Top of The data

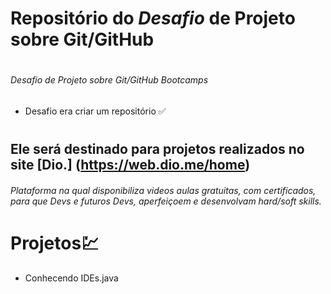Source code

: # Repositório do ***Desafio*** de Projeto sobre Git/GitHub 
#
###### _Desafio de Projeto sobre Git/GitHub Bootcamps_
- Desafio era criar um repositório ✅
#
## Ele será destinado para projetos realizados no site [Dio.] (https://web.dio.me/home)
###### Plataforma na qual disponibiliza videos aulas gratuitas, com certificados, para que Devs e futuros Devs, aperfeiçoem e desenvolvam hard/soft skills. 

# Projetos💹
- Conhecendo IDEs.java 
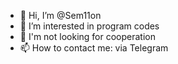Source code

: - 👋 Hi, I’m @Sem11on
- 👀 I’m interested in program codes
- 💞️ I'm not looking for cooperation
- 📫 How to contact me: via Telegram

<!---
Sem11on/Sem11on is a ✨ special ✨ repository because its `README.md` (this file) appears on your GitHub profile.
You can click the Preview link to take a look at your changes.
--->
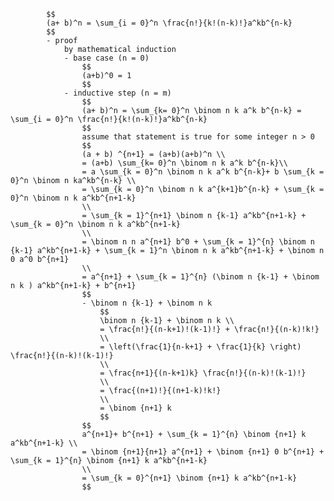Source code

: 
            $$
            (a+ b)^n = \sum_{i = 0}^n \frac{n!}{k!(n-k)!}a^kb^{n-k}
            $$
            - proof
                by mathematical induction
                - base case (n = 0)
                    $$
                    (a+b)^0 = 1
                    $$
                - inductive step (n = m)
                    $$
                    (a+ b)^n = \sum_{k= 0}^n \binom n k a^k b^{n-k} = \sum_{i = 0}^n \frac{n!}{k!(n-k)!}a^kb^{n-k}
                    $$
                    assume that statement is true for some integer n > 0
                    $$
                    (a + b) ^{n+1} = (a+b)(a+b)^n \\
                    = (a+b) \sum_{k= 0}^n \binom n k a^k b^{n-k}\\
                    = a \sum_{k = 0}^n \binom n k a^k b^{n-k}+ b \sum_{k = 0}^n \binom n ka^kb^{n-k} \\
                    = \sum_{k = 0}^n \binom n k a^{k+1}b^{n-k} + \sum_{k = 0}^n \binom n k a^kb^{n+1-k} 
                    \\
                    = \sum_{k = 1}^{n+1} \binom n {k-1} a^kb^{n+1-k} + \sum_{k = 0}^n \binom n k a^kb^{n+1-k} 
                    \\ 
                    = \binom n n a^{n+1} b^0 + \sum_{k = 1}^{n} \binom n {k-1} a^kb^{n+1-k} + \sum_{k = 1}^n \binom n k a^kb^{n+1-k} + \binom n 0 a^0 b^{n+1} 
                    \\
                    = a^{n+1} + \sum_{k = 1}^{n} (\binom n {k-1} + \binom n k ) a^kb^{n+1-k} + b^{n+1}
                    $$
                    - \binom n {k-1} + \binom n k
                        $$
                        \binom n {k-1} + \binom n k \\
                        = \frac{n!}{(n-k+1)!(k-1)!} + \frac{n!}{(n-k)!k!} 
                        \\
                        = \left(\frac{1}{n-k+1} + \frac{1}{k} \right) \frac{n!}{(n-k)!(k-1)!} 
                        \\
                        = \frac{n+1}{(n-k+1)k} \frac{n!}{(n-k)!(k-1)!} 
                        \\
                        = \frac{(n+1)!}{(n+1-k)!k!} 
                        \\
                        = \binom {n+1} k
                        $$
                    $$
                    a^{n+1}+ b^{n+1} + \sum_{k = 1}^{n} \binom {n+1} k a^kb^{n+1-k} \\
                    = \binom {n+1}{n+1} a^{n+1} + \binom {n+1} 0 b^{n+1} + \sum_{k = 1}^{n} \binom {n+1} k a^kb^{n+1-k}
                    \\
                    = \sum_{k = 0}^{n+1} \binom {n+1} k a^kb^{n+1-k}
                    $$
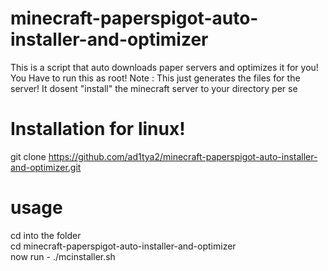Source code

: # minecraft-paperspigot-auto-installer-and-optimizer
This is a script that auto downloads paper servers and optimizes it for you!</br>
You Have to run this as root!
Note : This just generates the files for the server! It dosent "install" the minecraft server to your directory per se
<br />
# Installation for linux!
git clone https://github.com/ad1tya2/minecraft-paperspigot-auto-installer-and-optimizer.git
# usage
cd into the folder</br>
cd minecraft-paperspigot-auto-installer-and-optimizer
</br>
now run - ./mcinstaller.sh
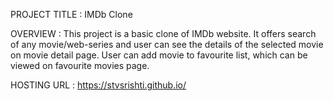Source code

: PROJECT TITLE : IMDb Clone

OVERVIEW : This project is a basic clone of IMDb website. It offers search of any movie/web-series and user can see the details of the selected movie on movie detail page. User can add movie to favourite list, which can be viewed on favourite movies page. 

HOSTING URL : https://stvsrishti.github.io/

Bottom of The data

• Work request:
Output all the records above again exactly, with the pictures dropped.

• Response to this exercise:
Source code

: # Repositório do ***Desafio*** de Projeto sobre Git/GitHub 
#
###### _Desafio de Projeto sobre Git/GitHub Bootcamps_
- Desafio era criar um repositório ✅
#
## Ele será destinado para projetos realizados no site [Dio.] (https://web.dio.me/home)
###### Plataforma na qual disponibiliza videos aulas gratuitas, com certificados, para que Devs e futuros Devs, aperfeiçoem e desenvolvam hard/soft skills. 

# Projetos💹
- Conhecendo IDEs.java 
Source code

: - 👋 Hi, I’m @Sem11on
- 👀 I’m interested in program codes
- 💞️ I'm not looking for cooperation
- 📫 How to contact me: via Telegram

<!---
Sem11on/Sem11on is a ✨ special ✨ repository because its `README.md` (this file) appears on your GitHub profile.
You can click the Preview link to take a look at your changes.
--->
Source code

: 
            $$
            (a+ b)^n = \sum_{i = 0}^n \frac{n!}{k!(n-k)!}a^kb^{n-k}
            $$
            - proof
                by mathematical induction
                - base case (n = 0)
                    $$
                    (a+b)^0 = 1
                    $$
                - inductive step (n = m)
                    $$
                    (a+ b)^n = \sum_{k= 0}^n \binom n k a^k b^{n-k} = \sum_{i = 0}^n \frac{n!}{k!(n-k)!}a^kb^{n-k}
                    $$
                    assume that statement is true for some integer n > 0
                    $$
                    (a + b) ^{n+1} = (a+b)(a+b)^n \\
                    = (a+b) \sum_{k= 0}^n \binom n k a^k b^{n-k}\\
                    = a \sum_{k = 0}^n \binom n k a^k b^{n-k}+ b \sum_{k = 0}^n \binom n ka^kb^{n-k} \\
                    = \sum_{k = 0}^n \binom n k a^{k+1}b^{n-k} + \sum_{k = 0}^n \binom n k a^kb^{n+1-k} 
                    \\
                    = \sum_{k = 1}^{n+1} \binom n {k-1} a^kb^{n+1-k} + \sum_{k = 0}^n \binom n k a^kb^{n+1-k} 
                    \\ 
                    = \binom n n a^{n+1} b^0 + \sum_{k = 1}^{n} \binom n {k-1} a^kb^{n+1-k} + \sum_{k = 1}^n \binom n k a^kb^{n+1-k} + \binom n 0 a^0 b^{n+1} 
                    \\
                    = a^{n+1} + \sum_{k = 1}^{n} (\binom n {k-1} + \binom n k ) a^kb^{n+1-k} + b^{n+1}
                    $$
                    - \binom n {k-1} + \binom n k
                        $$
                        \binom n {k-1} + \binom n k \\
                        = \frac{n!}{(n-k+1)!(k-1)!} + \frac{n!}{(n-k)!k!} 
                        \\
                        = \left(\frac{1}{n-k+1} + \frac{1}{k} \right) \frac{n!}{(n-k)!(k-1)!} 
                        \\
                        = \frac{n+1}{(n-k+1)k} \frac{n!}{(n-k)!(k-1)!} 
                        \\
                        = \frac{(n+1)!}{(n+1-k)!k!} 
                        \\
                        = \binom {n+1} k
                        $$
                    $$
                    a^{n+1}+ b^{n+1} + \sum_{k = 1}^{n} \binom {n+1} k a^kb^{n+1-k} \\
                    = \binom {n+1}{n+1} a^{n+1} + \binom {n+1} 0 b^{n+1} + \sum_{k = 1}^{n} \binom {n+1} k a^kb^{n+1-k}
                    \\
                    = \sum_{k = 0}^{n+1} \binom {n+1} k a^kb^{n+1-k}
                    $$
Source code

: # minecraft-paperspigot-auto-installer-and-optimizer
This is a script that auto downloads paper servers and optimizes it for you!</br>
You Have to run this as root!
Note : This just generates the files for the server! It dosent "install" the minecraft server to your directory per se
<br />
# Installation for linux!
git clone https://github.com/ad1tya2/minecraft-paperspigot-auto-installer-and-optimizer.git
# usage
cd into the folder</br>
cd minecraft-paperspigot-auto-installer-and-optimizer
</br>
now run - ./mcinstaller.sh
Source code

: PROJECT TITLE : IMDb Clone

OVERVIEW : This project is a basic clone of IMDb website. It offers search of any movie/web-series and user can see the details of the selected movie on movie detail page. User can add movie to favourite list, which can be viewed on favourite movies page. 

HOSTING URL : https://stvsrishti.github.io/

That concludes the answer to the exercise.